In the Know

Mission to Mars: A Teck Connection

Mission to Mars: A Teck Connection

This past February, NASA made history with the arrival of the Perseverance Rover on the surface of Mars after a seven-month, 470 million kilometre journey. The Rover, which will explore the Jezero Crater for signs of ancient microbial life, is equipped to collect and store rock and soil samples that will be returned to Earth in the 2030s.

The Rover’s arrival was a momentous occasion that caught the attention of people around the world. But a lesser known (yet exciting) fact is that Teck has a connection to this historic Mars expedition. 

Dr. Kim Tait is the Teck Chair of Mineralogy at the Royal Ontario Museum (ROM) and part of the Mars Sample Return Science Program Group (MSPG) as co-lead of the MSPG-2 Curation Focus Group. Her role is to prepare storage requirements and handling for these Martian samples—some of the most precious materials ever brought to Earth.

These samples will help inform Dr. Tait and her group’s area of research, and will allow them to share key insights on Martian meteorites with the ROM’s Earth and Space section. Not only will these samples help uncover more about Mars—they will hopefully reveal some of the missing pieces in Earth’s early history.

“The best chance for us to understand Earth is to go to Mars and learn about that really early rock record that we have lost on Earth,” Dr. Tait shared in an interview with CTV News. “Earth is such a dynamic planet that we have plate tectonics and volcanoes and water, which is really exciting for life, but for understanding that first billion years of the history of our planet, we have to go somewhere else.”
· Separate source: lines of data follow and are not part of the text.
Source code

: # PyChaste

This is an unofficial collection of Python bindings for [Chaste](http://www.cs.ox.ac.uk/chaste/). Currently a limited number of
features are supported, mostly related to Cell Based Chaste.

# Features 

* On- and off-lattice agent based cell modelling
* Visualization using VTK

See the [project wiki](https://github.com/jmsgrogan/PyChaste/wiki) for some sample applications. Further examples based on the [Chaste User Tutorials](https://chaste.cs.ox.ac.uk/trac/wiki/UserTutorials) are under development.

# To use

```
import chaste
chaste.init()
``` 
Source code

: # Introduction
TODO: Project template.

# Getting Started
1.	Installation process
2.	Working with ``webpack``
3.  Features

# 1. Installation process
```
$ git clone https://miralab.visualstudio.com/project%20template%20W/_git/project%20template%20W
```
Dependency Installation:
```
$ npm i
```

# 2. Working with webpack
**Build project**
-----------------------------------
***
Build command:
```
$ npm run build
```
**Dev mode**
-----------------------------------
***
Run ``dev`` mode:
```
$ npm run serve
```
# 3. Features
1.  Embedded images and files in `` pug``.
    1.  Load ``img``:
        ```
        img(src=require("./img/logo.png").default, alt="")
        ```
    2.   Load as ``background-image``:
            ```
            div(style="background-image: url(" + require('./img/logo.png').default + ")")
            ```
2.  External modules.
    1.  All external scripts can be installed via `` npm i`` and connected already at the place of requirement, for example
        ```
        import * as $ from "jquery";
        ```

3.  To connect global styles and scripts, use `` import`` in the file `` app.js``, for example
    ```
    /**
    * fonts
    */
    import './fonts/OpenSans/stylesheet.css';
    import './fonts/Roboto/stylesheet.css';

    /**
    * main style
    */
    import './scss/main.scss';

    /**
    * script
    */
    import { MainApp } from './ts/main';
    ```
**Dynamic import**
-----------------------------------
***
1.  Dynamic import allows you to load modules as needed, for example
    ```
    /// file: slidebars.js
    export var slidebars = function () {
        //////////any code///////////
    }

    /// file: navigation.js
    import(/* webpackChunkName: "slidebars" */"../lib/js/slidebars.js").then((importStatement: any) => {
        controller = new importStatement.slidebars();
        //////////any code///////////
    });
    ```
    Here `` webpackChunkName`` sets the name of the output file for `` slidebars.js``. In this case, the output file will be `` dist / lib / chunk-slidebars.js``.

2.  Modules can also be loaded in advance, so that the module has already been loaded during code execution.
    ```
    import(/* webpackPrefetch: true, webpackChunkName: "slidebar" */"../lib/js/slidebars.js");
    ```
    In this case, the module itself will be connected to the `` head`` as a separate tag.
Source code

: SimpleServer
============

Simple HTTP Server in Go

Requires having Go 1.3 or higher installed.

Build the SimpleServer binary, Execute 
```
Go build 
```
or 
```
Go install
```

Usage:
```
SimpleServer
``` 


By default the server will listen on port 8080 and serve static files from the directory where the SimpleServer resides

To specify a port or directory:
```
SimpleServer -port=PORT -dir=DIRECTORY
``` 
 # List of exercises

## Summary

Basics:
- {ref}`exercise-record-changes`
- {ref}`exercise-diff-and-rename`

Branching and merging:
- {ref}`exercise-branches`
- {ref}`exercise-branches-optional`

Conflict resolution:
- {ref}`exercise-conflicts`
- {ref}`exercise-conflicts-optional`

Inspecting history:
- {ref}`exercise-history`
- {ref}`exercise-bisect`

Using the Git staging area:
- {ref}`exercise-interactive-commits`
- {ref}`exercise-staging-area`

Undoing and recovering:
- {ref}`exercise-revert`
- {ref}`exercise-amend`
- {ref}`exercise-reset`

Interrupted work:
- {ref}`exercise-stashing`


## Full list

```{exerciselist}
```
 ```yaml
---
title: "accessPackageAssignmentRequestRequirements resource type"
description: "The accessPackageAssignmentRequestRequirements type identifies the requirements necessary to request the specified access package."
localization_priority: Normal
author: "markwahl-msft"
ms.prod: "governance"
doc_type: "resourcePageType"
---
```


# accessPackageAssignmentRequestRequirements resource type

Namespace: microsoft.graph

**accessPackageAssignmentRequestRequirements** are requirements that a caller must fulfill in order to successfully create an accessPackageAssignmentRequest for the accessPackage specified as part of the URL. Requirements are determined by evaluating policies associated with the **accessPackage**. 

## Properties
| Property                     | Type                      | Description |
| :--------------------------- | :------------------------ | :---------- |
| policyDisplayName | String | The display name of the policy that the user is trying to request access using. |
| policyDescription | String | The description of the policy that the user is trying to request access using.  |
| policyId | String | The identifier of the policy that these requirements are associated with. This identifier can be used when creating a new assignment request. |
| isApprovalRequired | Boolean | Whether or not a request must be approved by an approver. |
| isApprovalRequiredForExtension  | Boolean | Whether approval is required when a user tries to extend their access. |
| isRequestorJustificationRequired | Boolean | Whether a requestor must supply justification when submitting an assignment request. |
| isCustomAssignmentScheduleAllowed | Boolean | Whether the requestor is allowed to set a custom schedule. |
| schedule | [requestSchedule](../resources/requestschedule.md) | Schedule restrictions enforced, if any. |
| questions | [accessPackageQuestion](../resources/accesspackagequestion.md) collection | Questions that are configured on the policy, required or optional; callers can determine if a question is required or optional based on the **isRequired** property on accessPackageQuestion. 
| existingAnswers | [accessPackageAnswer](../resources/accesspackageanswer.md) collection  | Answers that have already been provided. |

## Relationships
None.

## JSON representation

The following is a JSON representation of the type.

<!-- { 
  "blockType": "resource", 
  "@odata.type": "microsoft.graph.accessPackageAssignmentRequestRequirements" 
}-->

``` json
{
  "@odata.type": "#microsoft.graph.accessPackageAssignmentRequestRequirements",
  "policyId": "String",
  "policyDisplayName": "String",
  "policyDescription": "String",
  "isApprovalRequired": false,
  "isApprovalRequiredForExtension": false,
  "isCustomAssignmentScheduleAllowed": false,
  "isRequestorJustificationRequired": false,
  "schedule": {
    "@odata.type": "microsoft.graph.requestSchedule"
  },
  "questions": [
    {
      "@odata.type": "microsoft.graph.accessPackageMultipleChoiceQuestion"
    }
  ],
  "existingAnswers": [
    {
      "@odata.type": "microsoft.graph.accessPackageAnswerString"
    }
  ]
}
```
Teck's support of the ROM stretches back to 2007 and includes establishing the Teck Suite of Galleries, the Teck Digital Education Module in Earth Sciences and the Teck Chair in Mineralogy.

While the haul distance may be more than we’re used to—over 470 million kilometres—Teck is proud to support this historic mission and to contribute to new breakthroughs in mineralogy on Mars, as well as here on Earth.